From the entries that follow, work out how many lines contain "author". Write the number only.

(Stored data entries)
◇ ◇ ◇ ◇ ◇

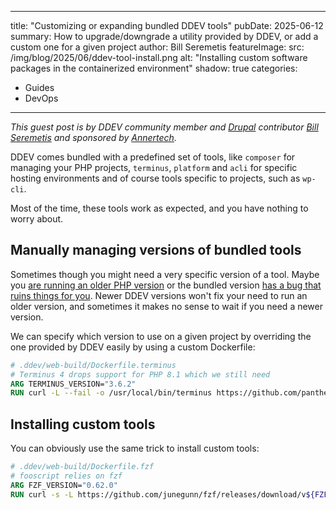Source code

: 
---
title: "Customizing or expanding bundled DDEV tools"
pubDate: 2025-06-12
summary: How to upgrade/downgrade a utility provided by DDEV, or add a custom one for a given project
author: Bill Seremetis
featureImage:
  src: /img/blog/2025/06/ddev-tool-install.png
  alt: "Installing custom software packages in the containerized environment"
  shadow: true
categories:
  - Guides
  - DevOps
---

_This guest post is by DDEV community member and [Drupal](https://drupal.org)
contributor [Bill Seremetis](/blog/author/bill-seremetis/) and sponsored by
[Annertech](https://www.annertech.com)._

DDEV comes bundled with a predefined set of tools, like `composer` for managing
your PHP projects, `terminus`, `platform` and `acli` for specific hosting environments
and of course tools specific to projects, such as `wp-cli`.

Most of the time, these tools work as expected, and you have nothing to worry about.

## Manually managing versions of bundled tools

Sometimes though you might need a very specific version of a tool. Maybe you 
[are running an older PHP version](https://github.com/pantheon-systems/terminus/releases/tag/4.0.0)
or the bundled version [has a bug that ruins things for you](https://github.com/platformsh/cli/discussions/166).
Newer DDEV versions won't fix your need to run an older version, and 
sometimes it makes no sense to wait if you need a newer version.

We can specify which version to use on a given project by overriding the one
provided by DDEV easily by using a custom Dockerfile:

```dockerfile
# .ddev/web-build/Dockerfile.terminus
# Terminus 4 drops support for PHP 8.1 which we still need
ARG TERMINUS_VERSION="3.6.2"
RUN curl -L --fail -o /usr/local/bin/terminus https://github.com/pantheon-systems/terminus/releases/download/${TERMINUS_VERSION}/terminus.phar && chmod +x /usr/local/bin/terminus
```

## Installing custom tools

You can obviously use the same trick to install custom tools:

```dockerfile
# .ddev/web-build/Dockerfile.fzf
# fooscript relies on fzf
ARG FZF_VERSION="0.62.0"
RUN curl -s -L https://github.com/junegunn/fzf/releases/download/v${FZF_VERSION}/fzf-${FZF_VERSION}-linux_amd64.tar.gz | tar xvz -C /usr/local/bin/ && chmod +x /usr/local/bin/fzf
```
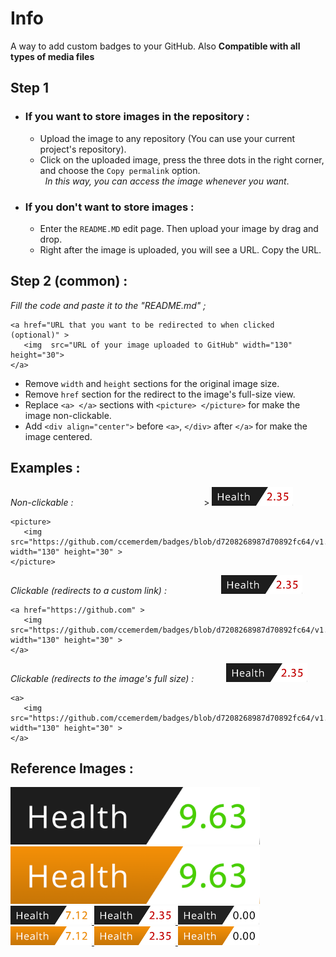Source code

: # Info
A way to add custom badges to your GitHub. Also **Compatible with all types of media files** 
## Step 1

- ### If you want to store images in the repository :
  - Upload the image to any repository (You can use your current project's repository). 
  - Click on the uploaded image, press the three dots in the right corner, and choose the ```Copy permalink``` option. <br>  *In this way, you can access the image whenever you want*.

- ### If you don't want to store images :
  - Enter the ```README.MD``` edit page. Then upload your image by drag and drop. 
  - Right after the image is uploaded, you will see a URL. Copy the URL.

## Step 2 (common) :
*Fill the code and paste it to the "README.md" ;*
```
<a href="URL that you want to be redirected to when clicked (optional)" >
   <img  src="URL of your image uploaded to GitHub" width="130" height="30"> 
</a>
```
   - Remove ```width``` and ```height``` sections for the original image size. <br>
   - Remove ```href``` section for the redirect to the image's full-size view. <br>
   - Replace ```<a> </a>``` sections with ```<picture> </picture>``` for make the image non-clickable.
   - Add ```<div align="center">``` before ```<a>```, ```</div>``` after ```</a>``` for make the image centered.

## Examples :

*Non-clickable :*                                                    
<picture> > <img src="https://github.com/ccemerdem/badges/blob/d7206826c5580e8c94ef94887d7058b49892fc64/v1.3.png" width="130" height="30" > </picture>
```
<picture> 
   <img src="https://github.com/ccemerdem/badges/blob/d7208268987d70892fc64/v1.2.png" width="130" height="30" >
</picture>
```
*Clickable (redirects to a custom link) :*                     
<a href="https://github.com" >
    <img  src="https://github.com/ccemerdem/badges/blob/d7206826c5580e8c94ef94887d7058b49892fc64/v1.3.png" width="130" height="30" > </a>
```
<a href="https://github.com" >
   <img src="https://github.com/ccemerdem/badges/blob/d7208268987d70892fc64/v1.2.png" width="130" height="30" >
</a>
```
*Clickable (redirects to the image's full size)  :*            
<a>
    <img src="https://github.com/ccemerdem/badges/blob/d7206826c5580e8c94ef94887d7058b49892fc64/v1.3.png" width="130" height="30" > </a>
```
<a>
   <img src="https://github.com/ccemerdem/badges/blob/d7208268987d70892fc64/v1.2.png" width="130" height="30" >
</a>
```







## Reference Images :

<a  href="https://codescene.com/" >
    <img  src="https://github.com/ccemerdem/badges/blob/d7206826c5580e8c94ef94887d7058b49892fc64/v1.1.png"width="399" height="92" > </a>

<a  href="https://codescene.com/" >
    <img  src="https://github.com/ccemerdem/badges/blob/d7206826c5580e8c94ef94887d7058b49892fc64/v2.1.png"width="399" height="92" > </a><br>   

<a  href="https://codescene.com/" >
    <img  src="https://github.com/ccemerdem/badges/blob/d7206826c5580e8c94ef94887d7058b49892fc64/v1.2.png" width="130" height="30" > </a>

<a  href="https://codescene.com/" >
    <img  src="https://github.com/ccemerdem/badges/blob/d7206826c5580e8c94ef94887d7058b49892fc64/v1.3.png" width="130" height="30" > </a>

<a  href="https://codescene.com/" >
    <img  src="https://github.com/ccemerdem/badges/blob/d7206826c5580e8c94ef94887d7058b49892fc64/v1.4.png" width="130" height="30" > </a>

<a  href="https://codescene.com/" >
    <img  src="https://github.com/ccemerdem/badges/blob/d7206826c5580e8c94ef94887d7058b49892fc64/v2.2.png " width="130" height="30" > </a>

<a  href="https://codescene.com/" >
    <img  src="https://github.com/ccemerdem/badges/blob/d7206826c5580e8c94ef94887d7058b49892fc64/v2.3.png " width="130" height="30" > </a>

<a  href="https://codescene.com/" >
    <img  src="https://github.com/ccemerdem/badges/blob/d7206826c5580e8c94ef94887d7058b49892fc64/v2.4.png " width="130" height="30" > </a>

◇ ◇ ◇ ◇ ◇

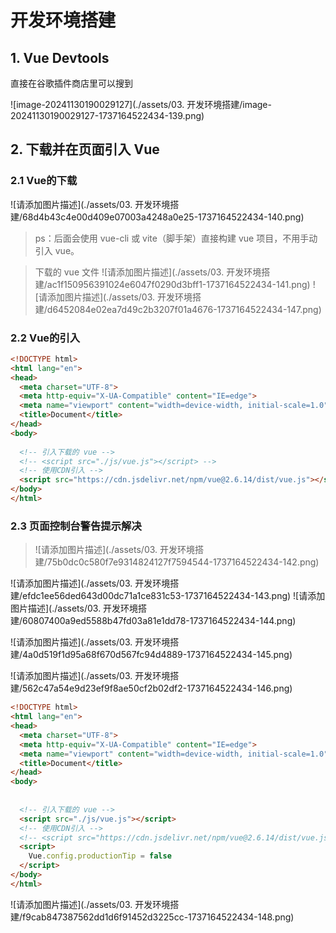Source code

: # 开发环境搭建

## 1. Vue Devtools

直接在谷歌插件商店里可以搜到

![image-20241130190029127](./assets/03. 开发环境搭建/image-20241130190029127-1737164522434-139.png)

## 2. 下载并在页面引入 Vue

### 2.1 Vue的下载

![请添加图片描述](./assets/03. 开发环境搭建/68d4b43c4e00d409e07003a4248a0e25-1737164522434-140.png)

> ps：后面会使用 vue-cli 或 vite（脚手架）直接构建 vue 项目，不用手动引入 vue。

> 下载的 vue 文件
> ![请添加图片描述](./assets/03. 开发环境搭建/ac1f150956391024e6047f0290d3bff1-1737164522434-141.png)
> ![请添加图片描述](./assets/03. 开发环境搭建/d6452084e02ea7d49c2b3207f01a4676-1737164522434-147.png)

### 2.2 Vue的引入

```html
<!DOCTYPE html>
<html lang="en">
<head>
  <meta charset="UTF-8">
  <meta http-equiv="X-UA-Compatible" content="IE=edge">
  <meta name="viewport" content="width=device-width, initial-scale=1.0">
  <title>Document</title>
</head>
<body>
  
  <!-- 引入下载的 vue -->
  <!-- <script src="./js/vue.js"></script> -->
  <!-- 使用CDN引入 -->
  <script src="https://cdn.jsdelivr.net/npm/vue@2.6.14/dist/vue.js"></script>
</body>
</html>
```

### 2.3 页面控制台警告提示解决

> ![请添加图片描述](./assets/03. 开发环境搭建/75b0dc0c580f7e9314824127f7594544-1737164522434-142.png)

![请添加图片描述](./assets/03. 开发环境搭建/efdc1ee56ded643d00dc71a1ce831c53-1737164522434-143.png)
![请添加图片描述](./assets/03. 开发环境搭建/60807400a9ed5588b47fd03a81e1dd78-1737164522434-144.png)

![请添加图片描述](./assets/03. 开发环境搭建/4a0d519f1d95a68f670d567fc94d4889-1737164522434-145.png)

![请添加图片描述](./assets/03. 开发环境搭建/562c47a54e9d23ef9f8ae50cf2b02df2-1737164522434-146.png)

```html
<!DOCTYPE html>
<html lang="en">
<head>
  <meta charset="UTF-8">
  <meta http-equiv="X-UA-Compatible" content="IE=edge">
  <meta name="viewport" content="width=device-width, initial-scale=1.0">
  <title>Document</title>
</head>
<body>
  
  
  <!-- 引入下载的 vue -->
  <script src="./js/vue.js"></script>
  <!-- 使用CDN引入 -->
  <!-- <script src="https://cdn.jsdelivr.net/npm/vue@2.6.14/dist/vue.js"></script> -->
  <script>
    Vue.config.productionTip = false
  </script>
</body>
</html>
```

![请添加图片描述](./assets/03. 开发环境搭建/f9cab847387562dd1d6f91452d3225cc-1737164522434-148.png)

◇ ◇ ◇ ◇ ◇

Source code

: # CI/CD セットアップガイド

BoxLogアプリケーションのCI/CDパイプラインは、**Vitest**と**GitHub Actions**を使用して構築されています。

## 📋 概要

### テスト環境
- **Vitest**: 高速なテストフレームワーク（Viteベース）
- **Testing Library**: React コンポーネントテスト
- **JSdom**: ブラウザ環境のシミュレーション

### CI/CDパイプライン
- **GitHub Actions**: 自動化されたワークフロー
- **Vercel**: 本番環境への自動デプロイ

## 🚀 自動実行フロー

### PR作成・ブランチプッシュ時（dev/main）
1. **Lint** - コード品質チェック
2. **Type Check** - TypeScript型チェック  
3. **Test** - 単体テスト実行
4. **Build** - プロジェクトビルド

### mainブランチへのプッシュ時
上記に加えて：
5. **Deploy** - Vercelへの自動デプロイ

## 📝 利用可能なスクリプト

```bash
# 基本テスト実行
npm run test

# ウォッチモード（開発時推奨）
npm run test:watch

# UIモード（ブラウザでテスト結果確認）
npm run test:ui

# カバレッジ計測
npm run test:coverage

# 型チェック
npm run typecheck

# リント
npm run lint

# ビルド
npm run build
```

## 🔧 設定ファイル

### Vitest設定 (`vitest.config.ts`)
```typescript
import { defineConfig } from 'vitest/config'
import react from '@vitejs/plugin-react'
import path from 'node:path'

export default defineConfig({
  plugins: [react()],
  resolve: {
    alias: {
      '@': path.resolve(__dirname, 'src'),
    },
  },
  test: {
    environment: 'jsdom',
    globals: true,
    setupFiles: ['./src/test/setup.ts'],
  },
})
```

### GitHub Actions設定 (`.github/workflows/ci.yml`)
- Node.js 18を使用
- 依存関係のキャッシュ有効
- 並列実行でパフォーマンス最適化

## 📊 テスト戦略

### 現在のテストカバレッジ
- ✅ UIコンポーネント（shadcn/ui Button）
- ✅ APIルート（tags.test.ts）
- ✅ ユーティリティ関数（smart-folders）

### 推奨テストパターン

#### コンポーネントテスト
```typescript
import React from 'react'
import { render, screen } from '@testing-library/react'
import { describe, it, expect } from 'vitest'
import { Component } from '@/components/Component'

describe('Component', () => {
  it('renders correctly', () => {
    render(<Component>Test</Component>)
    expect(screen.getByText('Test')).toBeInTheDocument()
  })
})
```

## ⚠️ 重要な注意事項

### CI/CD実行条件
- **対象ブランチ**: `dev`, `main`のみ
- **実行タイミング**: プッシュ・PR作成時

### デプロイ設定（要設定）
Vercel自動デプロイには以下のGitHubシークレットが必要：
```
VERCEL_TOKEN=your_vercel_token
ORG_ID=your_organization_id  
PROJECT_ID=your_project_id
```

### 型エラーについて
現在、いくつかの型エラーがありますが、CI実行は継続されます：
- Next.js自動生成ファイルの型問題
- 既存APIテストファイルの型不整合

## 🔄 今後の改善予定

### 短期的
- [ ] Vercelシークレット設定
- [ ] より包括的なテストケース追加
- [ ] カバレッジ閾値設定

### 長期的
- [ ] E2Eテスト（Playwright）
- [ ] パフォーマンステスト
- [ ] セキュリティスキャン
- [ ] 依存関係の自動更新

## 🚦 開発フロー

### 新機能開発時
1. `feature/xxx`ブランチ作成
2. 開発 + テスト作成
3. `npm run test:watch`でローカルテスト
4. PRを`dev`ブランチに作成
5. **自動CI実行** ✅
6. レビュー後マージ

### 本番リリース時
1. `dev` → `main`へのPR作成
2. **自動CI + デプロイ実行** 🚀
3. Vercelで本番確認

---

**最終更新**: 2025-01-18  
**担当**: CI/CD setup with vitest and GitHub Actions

◇ ◇ ◇ ◇ ◇

**Response:** 2